Shadow IT Can Lead Down a Slippery Slope

Shadow IT grows due to lack of awareness, both on the part of the user and the IT department. A wide variety of tools are brought into the agency under the radar, without explicit IT approval or knowledge. 

A user needs something to get the job done and, without thinking, signs up for a web-based application: Need online messaging? Why not the same WhatsApp you employ for your personal life? Want to do a VoIP or videoconference call? If you’re a pro at using Zoom at home, use it at the agency as well. Need to transmit large files? It’s easy to sign up for a Dropbox account, particularly when you’re trying to get the job done remotely. But in each of these scenarios, no thought is given to control, management or security. Self-reliance is often a virtue, but not when it puts the agency at risk. 
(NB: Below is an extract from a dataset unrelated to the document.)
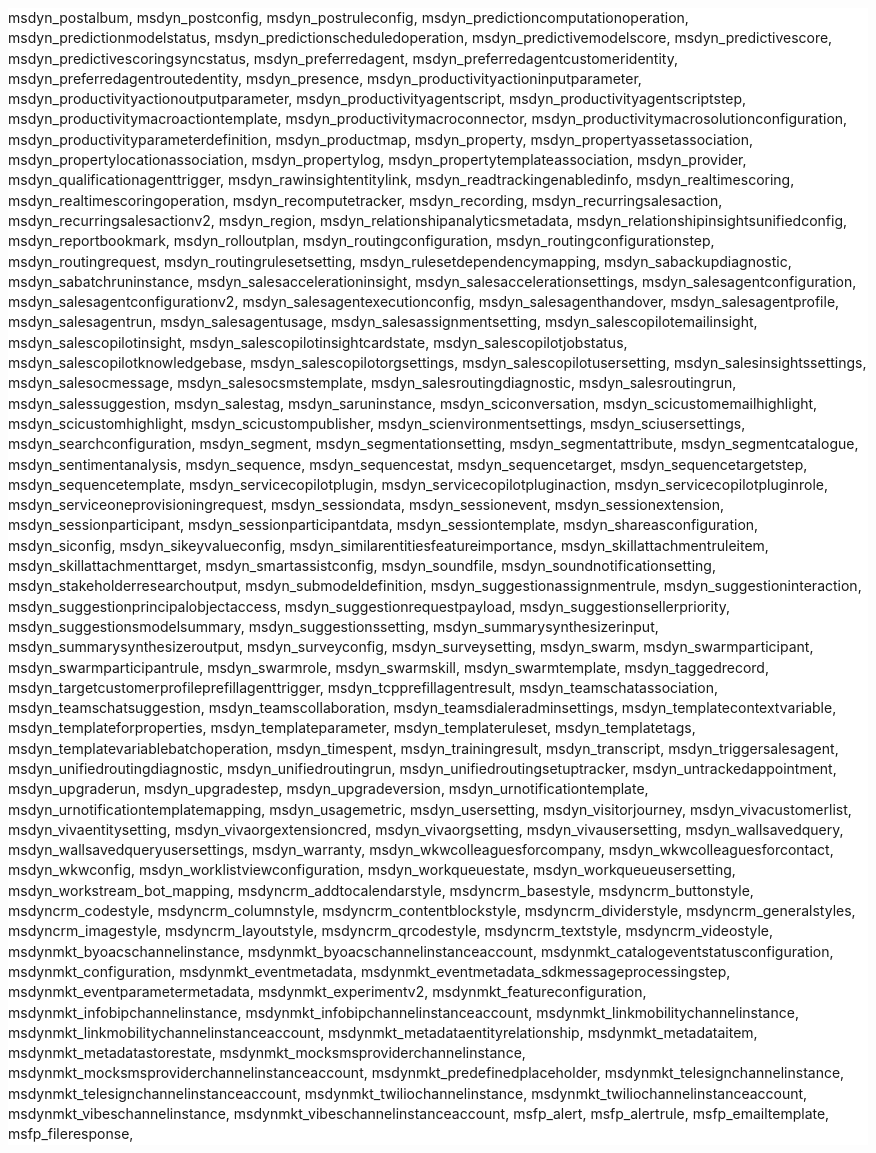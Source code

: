 msdyn_postalbum, msdyn_postconfig, msdyn_postruleconfig, msdyn_predictioncomputationoperation, msdyn_predictionmodelstatus, msdyn_predictionscheduledoperation, msdyn_predictivemodelscore, msdyn_predictivescore, msdyn_predictivescoringsyncstatus, msdyn_preferredagent, msdyn_preferredagentcustomeridentity, msdyn_preferredagentroutedentity, msdyn_presence, msdyn_productivityactioninputparameter, msdyn_productivityactionoutputparameter, msdyn_productivityagentscript, msdyn_productivityagentscriptstep, msdyn_productivitymacroactiontemplate, msdyn_productivitymacroconnector, msdyn_productivitymacrosolutionconfiguration, msdyn_productivityparameterdefinition, msdyn_productmap, msdyn_property, msdyn_propertyassetassociation, msdyn_propertylocationassociation, msdyn_propertylog, msdyn_propertytemplateassociation, msdyn_provider, msdyn_qualificationagenttrigger, msdyn_rawinsightentitylink, msdyn_readtrackingenabledinfo, msdyn_realtimescoring, msdyn_realtimescoringoperation, msdyn_recomputetracker, msdyn_recording, msdyn_recurringsalesaction, msdyn_recurringsalesactionv2, msdyn_region, msdyn_relationshipanalyticsmetadata, msdyn_relationshipinsightsunifiedconfig, msdyn_reportbookmark, msdyn_rolloutplan, msdyn_routingconfiguration, msdyn_routingconfigurationstep, msdyn_routingrequest, msdyn_routingrulesetsetting, msdyn_rulesetdependencymapping, msdyn_sabackupdiagnostic, msdyn_sabatchruninstance, msdyn_salesaccelerationinsight, msdyn_salesaccelerationsettings, msdyn_salesagentconfiguration, msdyn_salesagentconfigurationv2, msdyn_salesagentexecutionconfig, msdyn_salesagenthandover, msdyn_salesagentprofile, msdyn_salesagentrun, msdyn_salesagentusage, msdyn_salesassignmentsetting, msdyn_salescopilotemailinsight, msdyn_salescopilotinsight, msdyn_salescopilotinsightcardstate, msdyn_salescopilotjobstatus, msdyn_salescopilotknowledgebase, msdyn_salescopilotorgsettings, msdyn_salescopilotusersetting, msdyn_salesinsightssettings, msdyn_salesocmessage, msdyn_salesocsmstemplate, msdyn_salesroutingdiagnostic, msdyn_salesroutingrun, msdyn_salessuggestion, msdyn_salestag, msdyn_saruninstance, msdyn_sciconversation, msdyn_scicustomemailhighlight, msdyn_scicustomhighlight, msdyn_scicustompublisher, msdyn_scienvironmentsettings, msdyn_sciusersettings, msdyn_searchconfiguration, msdyn_segment, msdyn_segmentationsetting, msdyn_segmentattribute, msdyn_segmentcatalogue, msdyn_sentimentanalysis, msdyn_sequence, msdyn_sequencestat, msdyn_sequencetarget, msdyn_sequencetargetstep, msdyn_sequencetemplate, msdyn_servicecopilotplugin, msdyn_servicecopilotpluginaction, msdyn_servicecopilotpluginrole, msdyn_serviceoneprovisioningrequest, msdyn_sessiondata, msdyn_sessionevent, msdyn_sessionextension, msdyn_sessionparticipant, msdyn_sessionparticipantdata, msdyn_sessiontemplate, msdyn_shareasconfiguration, msdyn_siconfig, msdyn_sikeyvalueconfig, msdyn_similarentitiesfeatureimportance, msdyn_skillattachmentruleitem, msdyn_skillattachmenttarget, msdyn_smartassistconfig, msdyn_soundfile, msdyn_soundnotificationsetting, msdyn_stakeholderresearchoutput, msdyn_submodeldefinition, msdyn_suggestionassignmentrule, msdyn_suggestioninteraction, msdyn_suggestionprincipalobjectaccess, msdyn_suggestionrequestpayload, msdyn_suggestionsellerpriority, msdyn_suggestionsmodelsummary, msdyn_suggestionssetting, msdyn_summarysynthesizerinput, msdyn_summarysynthesizeroutput, msdyn_surveyconfig, msdyn_surveysetting, msdyn_swarm, msdyn_swarmparticipant, msdyn_swarmparticipantrule, msdyn_swarmrole, msdyn_swarmskill, msdyn_swarmtemplate, msdyn_taggedrecord, msdyn_targetcustomerprofileprefillagenttrigger, msdyn_tcpprefillagentresult, msdyn_teamschatassociation, msdyn_teamschatsuggestion, msdyn_teamscollaboration, msdyn_teamsdialeradminsettings, msdyn_templatecontextvariable, msdyn_templateforproperties, msdyn_templateparameter, msdyn_templateruleset, msdyn_templatetags, msdyn_templatevariablebatchoperation, msdyn_timespent, msdyn_trainingresult, msdyn_transcript, msdyn_triggersalesagent, msdyn_unifiedroutingdiagnostic, msdyn_unifiedroutingrun, msdyn_unifiedroutingsetuptracker, msdyn_untrackedappointment, msdyn_upgraderun, msdyn_upgradestep, msdyn_upgradeversion, msdyn_urnotificationtemplate, msdyn_urnotificationtemplatemapping, msdyn_usagemetric, msdyn_usersetting, msdyn_visitorjourney, msdyn_vivacustomerlist, msdyn_vivaentitysetting, msdyn_vivaorgextensioncred, msdyn_vivaorgsetting, msdyn_vivausersetting, msdyn_wallsavedquery, msdyn_wallsavedqueryusersettings, msdyn_warranty, msdyn_wkwcolleaguesforcompany, msdyn_wkwcolleaguesforcontact, msdyn_wkwconfig, msdyn_worklistviewconfiguration, msdyn_workqueuestate, msdyn_workqueueusersetting, msdyn_workstream_bot_mapping, msdyncrm_addtocalendarstyle, msdyncrm_basestyle, msdyncrm_buttonstyle, msdyncrm_codestyle, msdyncrm_columnstyle, msdyncrm_contentblockstyle, msdyncrm_dividerstyle, msdyncrm_generalstyles, msdyncrm_imagestyle, msdyncrm_layoutstyle, msdyncrm_qrcodestyle, msdyncrm_textstyle, msdyncrm_videostyle, msdynmkt_byoacschannelinstance, msdynmkt_byoacschannelinstanceaccount, msdynmkt_catalogeventstatusconfiguration, msdynmkt_configuration, msdynmkt_eventmetadata, msdynmkt_eventmetadata_sdkmessageprocessingstep, msdynmkt_eventparametermetadata, msdynmkt_experimentv2, msdynmkt_featureconfiguration, msdynmkt_infobipchannelinstance, msdynmkt_infobipchannelinstanceaccount, msdynmkt_linkmobilitychannelinstance, msdynmkt_linkmobilitychannelinstanceaccount, msdynmkt_metadataentityrelationship, msdynmkt_metadataitem, msdynmkt_metadatastorestate, msdynmkt_mocksmsproviderchannelinstance, msdynmkt_mocksmsproviderchannelinstanceaccount, msdynmkt_predefinedplaceholder, msdynmkt_telesignchannelinstance, msdynmkt_telesignchannelinstanceaccount, msdynmkt_twiliochannelinstance, msdynmkt_twiliochannelinstanceaccount, msdynmkt_vibeschannelinstance, msdynmkt_vibeschannelinstanceaccount, msfp_alert, msfp_alertrule, msfp_emailtemplate, msfp_fileresponse,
The IT department may be blind to the issue, with no clue how many unauthorized apps are being used, particularly when those applications are connecting from a home office. It’s not just a question of the apps’ security — frequent reuse of login credentials, weak passwords and phishing attacks leave user accounts on unauthorized services ripe for exploitation; by extension, the agency itself is at risk. 

Unauthorized Access Represents a Major Risk 

The biggest risk is that unauthorized software may not meet the strict security required by government protocols. There are three main categories of risk that need to be considered:

  1. Data protection issues. Where is the data being stored — perhaps, in a hostile foreign country? How is it protected? Can the user upload sensitive data to the cloud, where it could be leaked? Is data encrypted? Who controls the keys? Can the user download files that contain malware and spread them to other members of the team?

  2. Governance and standards. The agency’s investments to ensure compliance will be squandered if the real state of software is not known. Will use of the service put the agency at risk of losing regulatory compliance? Are controls in place to ensure adequate protection of data subject to the Federal Information Security Management Act, Health Insurance Portability and Accountability Act, International Traffic in Arms Regulations and other regulations?

  3. Software asset management compliance. Licenses procured without IT knowledge expose the organization to risk, with severe sanctions. How do unknown applications and data relationships impact the carefully populated configuration management database? 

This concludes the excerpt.